Pictures paired with source code:
------

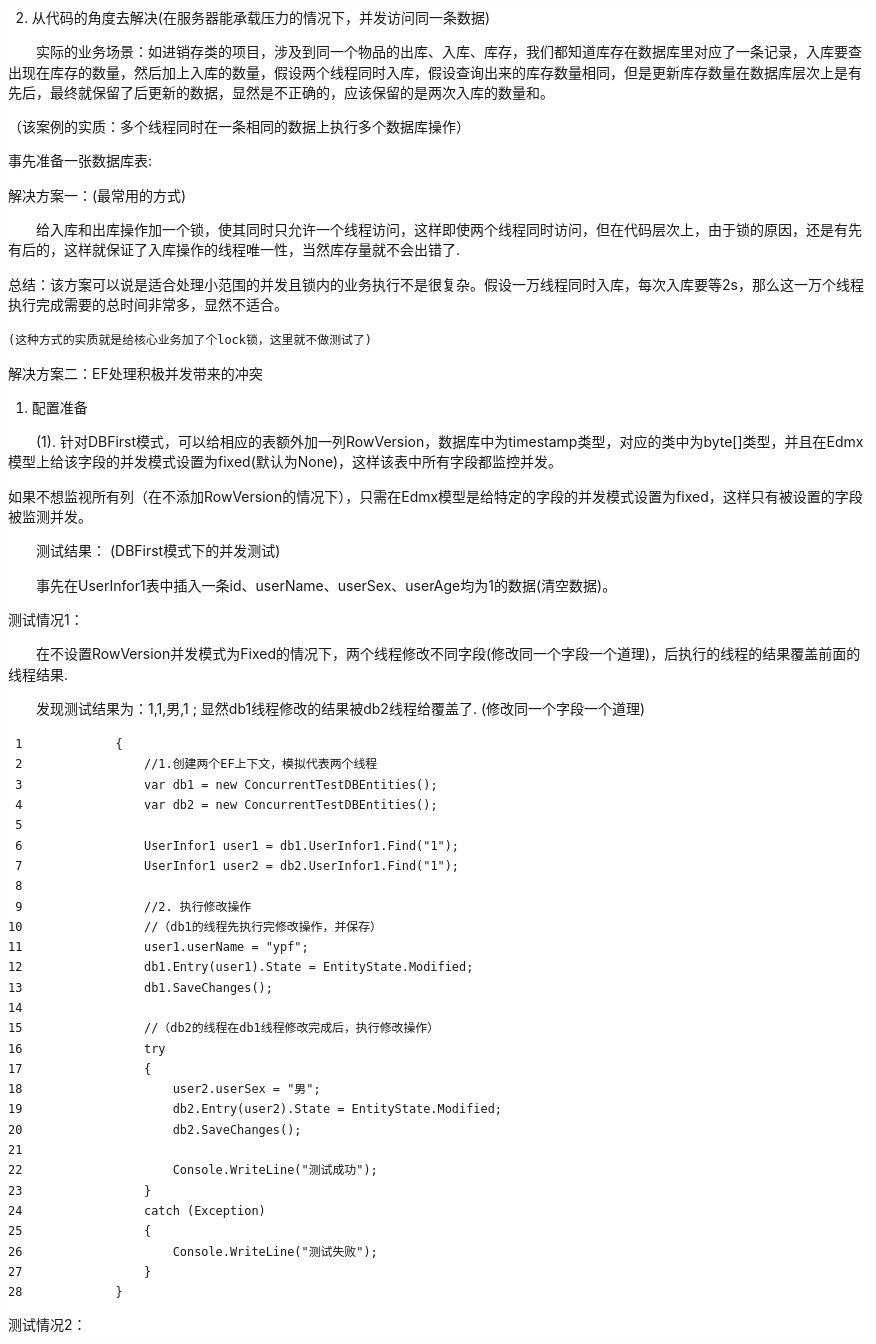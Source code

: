 2. 从代码的角度去解决(在服务器能承载压力的情况下，并发访问同一条数据)

　　实际的业务场景：如进销存类的项目，涉及到同一个物品的出库、入库、库存，我们都知道库存在数据库里对应了一条记录，入库要查出现在库存的数量，然后加上入库的数量，假设两个线程同时入库，假设查询出来的库存数量相同，但是更新库存数量在数据库层次上是有先后，最终就保留了后更新的数据，显然是不正确的，应该保留的是两次入库的数量和。

（该案例的实质：多个线程同时在一条相同的数据上执行多个数据库操作）

事先准备一张数据库表:



解决方案一：(最常用的方式)

　　给入库和出库操作加一个锁，使其同时只允许一个线程访问，这样即使两个线程同时访问，但在代码层次上，由于锁的原因，还是有先有后的，这样就保证了入库操作的线程唯一性，当然库存量就不会出错了.

总结：该方案可以说是适合处理小范围的并发且锁内的业务执行不是很复杂。假设一万线程同时入库，每次入库要等2s，那么这一万个线程执行完成需要的总时间非常多，显然不适合。

    (这种方式的实质就是给核心业务加了个lock锁，这里就不做测试了)

 

解决方案二：EF处理积极并发带来的冲突

1. 配置准备

　　(1). 针对DBFirst模式，可以给相应的表额外加一列RowVersion，数据库中为timestamp类型，对应的类中为byte[]类型，并且在Edmx模型上给该字段的并发模式设置为fixed(默认为None)，这样该表中所有字段都监控并发。

如果不想监视所有列（在不添加RowVersion的情况下），只需在Edmx模型是给特定的字段的并发模式设置为fixed，这样只有被设置的字段被监测并发。

　　测试结果： (DBFirst模式下的并发测试)

　　事先在UserInfor1表中插入一条id、userName、userSex、userAge均为1的数据(清空数据)。

测试情况1：

　　在不设置RowVersion并发模式为Fixed的情况下，两个线程修改不同字段(修改同一个字段一个道理)，后执行的线程的结果覆盖前面的线程结果.

　　发现测试结果为：1,1,男,1 ; 显然db1线程修改的结果被db2线程给覆盖了. (修改同一个字段一个道理)


```
 1             {
 2                 //1.创建两个EF上下文，模拟代表两个线程
 3                 var db1 = new ConcurrentTestDBEntities();
 4                 var db2 = new ConcurrentTestDBEntities();
 5 
 6                 UserInfor1 user1 = db1.UserInfor1.Find("1");
 7                 UserInfor1 user2 = db2.UserInfor1.Find("1");
 8 
 9                 //2. 执行修改操作
10                 //（db1的线程先执行完修改操作，并保存）
11                 user1.userName = "ypf";
12                 db1.Entry(user1).State = EntityState.Modified;
13                 db1.SaveChanges();
14 
15                 //（db2的线程在db1线程修改完成后，执行修改操作）
16                 try
17                 {
18                     user2.userSex = "男";
19                     db2.Entry(user2).State = EntityState.Modified;
20                     db2.SaveChanges();
21 
22                     Console.WriteLine("测试成功");
23                 }
24                 catch (Exception)
25                 {
26                     Console.WriteLine("测试失败");
27                 }
28             }
```
测试情况2：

------

Work to be completed. Every entry, word for word: repeat it, but skip the images.

Your response.
Source code

: 2. 从代码的角度去解决(在服务器能承载压力的情况下，并发访问同一条数据)

　　实际的业务场景：如进销存类的项目，涉及到同一个物品的出库、入库、库存，我们都知道库存在数据库里对应了一条记录，入库要查出现在库存的数量，然后加上入库的数量，假设两个线程同时入库，假设查询出来的库存数量相同，但是更新库存数量在数据库层次上是有先后，最终就保留了后更新的数据，显然是不正确的，应该保留的是两次入库的数量和。

（该案例的实质：多个线程同时在一条相同的数据上执行多个数据库操作）

事先准备一张数据库表:



解决方案一：(最常用的方式)

　　给入库和出库操作加一个锁，使其同时只允许一个线程访问，这样即使两个线程同时访问，但在代码层次上，由于锁的原因，还是有先有后的，这样就保证了入库操作的线程唯一性，当然库存量就不会出错了.

总结：该方案可以说是适合处理小范围的并发且锁内的业务执行不是很复杂。假设一万线程同时入库，每次入库要等2s，那么这一万个线程执行完成需要的总时间非常多，显然不适合。

    (这种方式的实质就是给核心业务加了个lock锁，这里就不做测试了)

 

解决方案二：EF处理积极并发带来的冲突

1. 配置准备

　　(1). 针对DBFirst模式，可以给相应的表额外加一列RowVersion，数据库中为timestamp类型，对应的类中为byte[]类型，并且在Edmx模型上给该字段的并发模式设置为fixed(默认为None)，这样该表中所有字段都监控并发。

如果不想监视所有列（在不添加RowVersion的情况下），只需在Edmx模型是给特定的字段的并发模式设置为fixed，这样只有被设置的字段被监测并发。

　　测试结果： (DBFirst模式下的并发测试)

　　事先在UserInfor1表中插入一条id、userName、userSex、userAge均为1的数据(清空数据)。

测试情况1：

　　在不设置RowVersion并发模式为Fixed的情况下，两个线程修改不同字段(修改同一个字段一个道理)，后执行的线程的结果覆盖前面的线程结果.

　　发现测试结果为：1,1,男,1 ; 显然db1线程修改的结果被db2线程给覆盖了. (修改同一个字段一个道理)


```
 1             {
 2                 //1.创建两个EF上下文，模拟代表两个线程
 3                 var db1 = new ConcurrentTestDBEntities();
 4                 var db2 = new ConcurrentTestDBEntities();
 5 
 6                 UserInfor1 user1 = db1.UserInfor1.Find("1");
 7                 UserInfor1 user2 = db2.UserInfor1.Find("1");
 8 
 9                 //2. 执行修改操作
10                 //（db1的线程先执行完修改操作，并保存）
11                 user1.userName = "ypf";
12                 db1.Entry(user1).State = EntityState.Modified;
13                 db1.SaveChanges();
14 
15                 //（db2的线程在db1线程修改完成后，执行修改操作）
16                 try
17                 {
18                     user2.userSex = "男";
19                     db2.Entry(user2).State = EntityState.Modified;
20                     db2.SaveChanges();
21 
22                     Console.WriteLine("测试成功");
23                 }
24                 catch (Exception)
25                 {
26                     Console.WriteLine("测试失败");
27                 }
28             }
```
测试情况2：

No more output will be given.